The sophisticated rkt
offered what might be called hard tenancy between containers. This strict isolation enabled true protection for Customer B if Customer A was compromised; and although containers are, again, not virtual machines, rkt
bridged a gap where previously few other security innovations had succeeded.
A modern approach being actively developed, similar to that of rkt
, is called Kata Containers (katacontainers.io
) via the Open Stack Foundation (OSF). The marketing strapline on the website confidently declares that you can achieve the “speed of containers” and still have the “security of VMs.” Along a similar vein to rkt
, MicroVMs are offered via an Open Source runtime. By using hardware virtualization the isolation of containerized workloads can be comfortably assured. This post from Red Hat about SElinux alerations for Kara Containers is informative: www.redhat.com/sysadmin/selinux-kata-containers
. Its customers apparently include internet giants such as Baidu, which uses Kata Containers in production, and you are encouraged to investigate their offering further.
Finally, following a slight tangent, another interesting addition to this space is courtesy of AWS, which, in 2020, announced the general availability of an Open Source Linux distribution called Bottlerocket (aws.amazon.com/bottlerocket
). This operating system is designed specifically to run containers with improved security. The premise for the operational side of Bottlerocket is that creating a distribution that contains only the minimal files required for running containers reduces the attack surface significantly. Coupled with SElinux, to increase isolation between containers and the underlying host, the usual suspects are present too: cgroups, namespaces, and seccomp. There is also device mapper functionality from dm-verity
that provides integrity checking of block devices to prevent the chances of advanced persistent threats taking hold.
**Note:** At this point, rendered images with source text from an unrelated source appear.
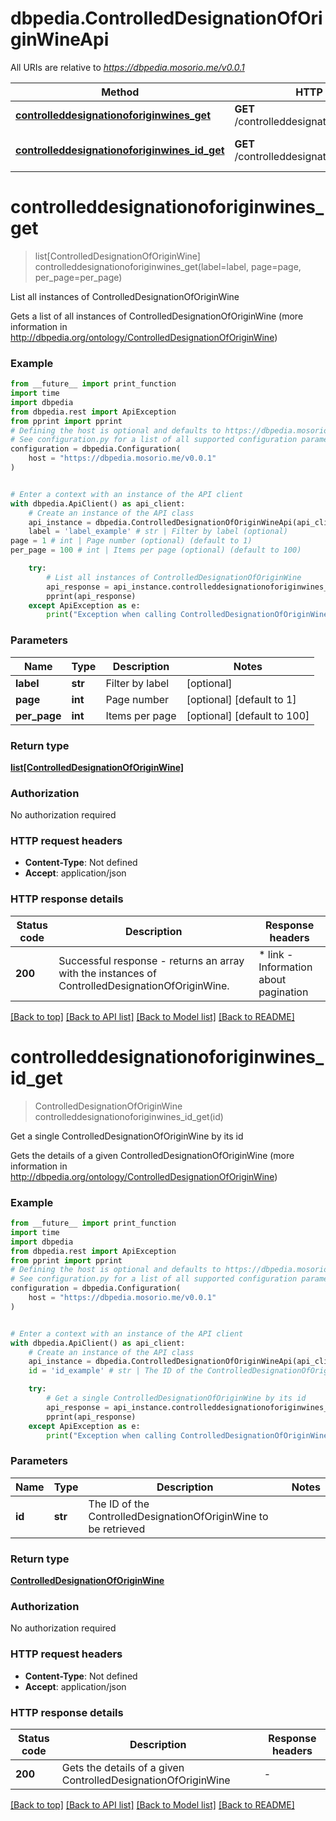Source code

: # dbpedia.ControlledDesignationOfOriginWineApi

All URIs are relative to *https://dbpedia.mosorio.me/v0.0.1*

Method | HTTP request | Description
------------- | ------------- | -------------
[**controlleddesignationoforiginwines_get**](ControlledDesignationOfOriginWineApi.md#controlleddesignationoforiginwines_get) | **GET** /controlleddesignationoforiginwines | List all instances of ControlledDesignationOfOriginWine
[**controlleddesignationoforiginwines_id_get**](ControlledDesignationOfOriginWineApi.md#controlleddesignationoforiginwines_id_get) | **GET** /controlleddesignationoforiginwines/{id} | Get a single ControlledDesignationOfOriginWine by its id


# **controlleddesignationoforiginwines_get**
> list[ControlledDesignationOfOriginWine] controlleddesignationoforiginwines_get(label=label, page=page, per_page=per_page)

List all instances of ControlledDesignationOfOriginWine

Gets a list of all instances of ControlledDesignationOfOriginWine (more information in http://dbpedia.org/ontology/ControlledDesignationOfOriginWine)

### Example

```python
from __future__ import print_function
import time
import dbpedia
from dbpedia.rest import ApiException
from pprint import pprint
# Defining the host is optional and defaults to https://dbpedia.mosorio.me/v0.0.1
# See configuration.py for a list of all supported configuration parameters.
configuration = dbpedia.Configuration(
    host = "https://dbpedia.mosorio.me/v0.0.1"
)


# Enter a context with an instance of the API client
with dbpedia.ApiClient() as api_client:
    # Create an instance of the API class
    api_instance = dbpedia.ControlledDesignationOfOriginWineApi(api_client)
    label = 'label_example' # str | Filter by label (optional)
page = 1 # int | Page number (optional) (default to 1)
per_page = 100 # int | Items per page (optional) (default to 100)

    try:
        # List all instances of ControlledDesignationOfOriginWine
        api_response = api_instance.controlleddesignationoforiginwines_get(label=label, page=page, per_page=per_page)
        pprint(api_response)
    except ApiException as e:
        print("Exception when calling ControlledDesignationOfOriginWineApi->controlleddesignationoforiginwines_get: %s\n" % e)
```

### Parameters

Name | Type | Description  | Notes
------------- | ------------- | ------------- | -------------
 **label** | **str**| Filter by label | [optional] 
 **page** | **int**| Page number | [optional] [default to 1]
 **per_page** | **int**| Items per page | [optional] [default to 100]

### Return type

[**list[ControlledDesignationOfOriginWine]**](ControlledDesignationOfOriginWine.md)

### Authorization

No authorization required

### HTTP request headers

 - **Content-Type**: Not defined
 - **Accept**: application/json

### HTTP response details
| Status code | Description | Response headers |
|-------------|-------------|------------------|
**200** | Successful response - returns an array with the instances of ControlledDesignationOfOriginWine. |  * link - Information about pagination <br>  |

[[Back to top]](#) [[Back to API list]](../README.md#documentation-for-api-endpoints) [[Back to Model list]](../README.md#documentation-for-models) [[Back to README]](../README.md)

# **controlleddesignationoforiginwines_id_get**
> ControlledDesignationOfOriginWine controlleddesignationoforiginwines_id_get(id)

Get a single ControlledDesignationOfOriginWine by its id

Gets the details of a given ControlledDesignationOfOriginWine (more information in http://dbpedia.org/ontology/ControlledDesignationOfOriginWine)

### Example

```python
from __future__ import print_function
import time
import dbpedia
from dbpedia.rest import ApiException
from pprint import pprint
# Defining the host is optional and defaults to https://dbpedia.mosorio.me/v0.0.1
# See configuration.py for a list of all supported configuration parameters.
configuration = dbpedia.Configuration(
    host = "https://dbpedia.mosorio.me/v0.0.1"
)


# Enter a context with an instance of the API client
with dbpedia.ApiClient() as api_client:
    # Create an instance of the API class
    api_instance = dbpedia.ControlledDesignationOfOriginWineApi(api_client)
    id = 'id_example' # str | The ID of the ControlledDesignationOfOriginWine to be retrieved

    try:
        # Get a single ControlledDesignationOfOriginWine by its id
        api_response = api_instance.controlleddesignationoforiginwines_id_get(id)
        pprint(api_response)
    except ApiException as e:
        print("Exception when calling ControlledDesignationOfOriginWineApi->controlleddesignationoforiginwines_id_get: %s\n" % e)
```

### Parameters

Name | Type | Description  | Notes
------------- | ------------- | ------------- | -------------
 **id** | **str**| The ID of the ControlledDesignationOfOriginWine to be retrieved | 

### Return type

[**ControlledDesignationOfOriginWine**](ControlledDesignationOfOriginWine.md)

### Authorization

No authorization required

### HTTP request headers

 - **Content-Type**: Not defined
 - **Accept**: application/json

### HTTP response details
| Status code | Description | Response headers |
|-------------|-------------|------------------|
**200** | Gets the details of a given ControlledDesignationOfOriginWine |  -  |

[[Back to top]](#) [[Back to API list]](../README.md#documentation-for-api-endpoints) [[Back to Model list]](../README.md#documentation-for-models) [[Back to README]](../README.md)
While time will tell if Bottlerocket proves to be popular, it is an interesting development that should be watched.
Summary
In this chapter, we looked at some of the key concepts around container security and how the Linux kernel developers have added a number of features over the years to help protect containerized workloads, along with contributions from commercial entities such as Google.
We then looked at some hands-on examples of how a container is constructed and how containers are ultimately viewed from a system's perspective. Our approach made it easy to appreciate how any kind of privilege escalation can lead to unwanted results for other containers and critically important system resources on a host machine.
Additionally, we saw that the USER instruction should never be set to root
within a container and how a simple Dockerfile can be constructed securely if permissions are set correctly for resources, using some forethought. Finally, we noted that other technologies such as serverless also use containerization for their needs.
CHAPTER 2 Rootless Runtimes
In Chapter 1, “What Is A Container?,” we looked at the components that make up a container and how a system is sliced up into segments to provide isolation for the standard components that Linux usually offers.
We also discussed the likely issues that could be caused by offering a container excessive privileges. It became clear that, having examined a container's innards, opening up as few Linux kernel capabilities as possible and stoically avoiding the use of Privileged mode was the way to run containers in the most secure fashion.
In this chapter, we continue looking at developments in the container space that have meant it is no longer necessary to always use the root
user to run the underlying container runtime(s). Consider that for a moment. In Chapter 1 we discussed how a compromised container can provide a significant threat to the underlying operating system (OS) and other containers running on the host. Additionally, we looked at how the root
user on the host transposed directly to the root
user within a container. If the container was subject to a compromise, then any resources that the container could access were also accessible on the host; and most alarmingly, they would have superuser permissions. For a number of years, to improve the Linux container security model, developers made great efforts to run containers without providing root
user permissions. Relatively recent runtime innovations have meant that the Holy Grail is now a reality.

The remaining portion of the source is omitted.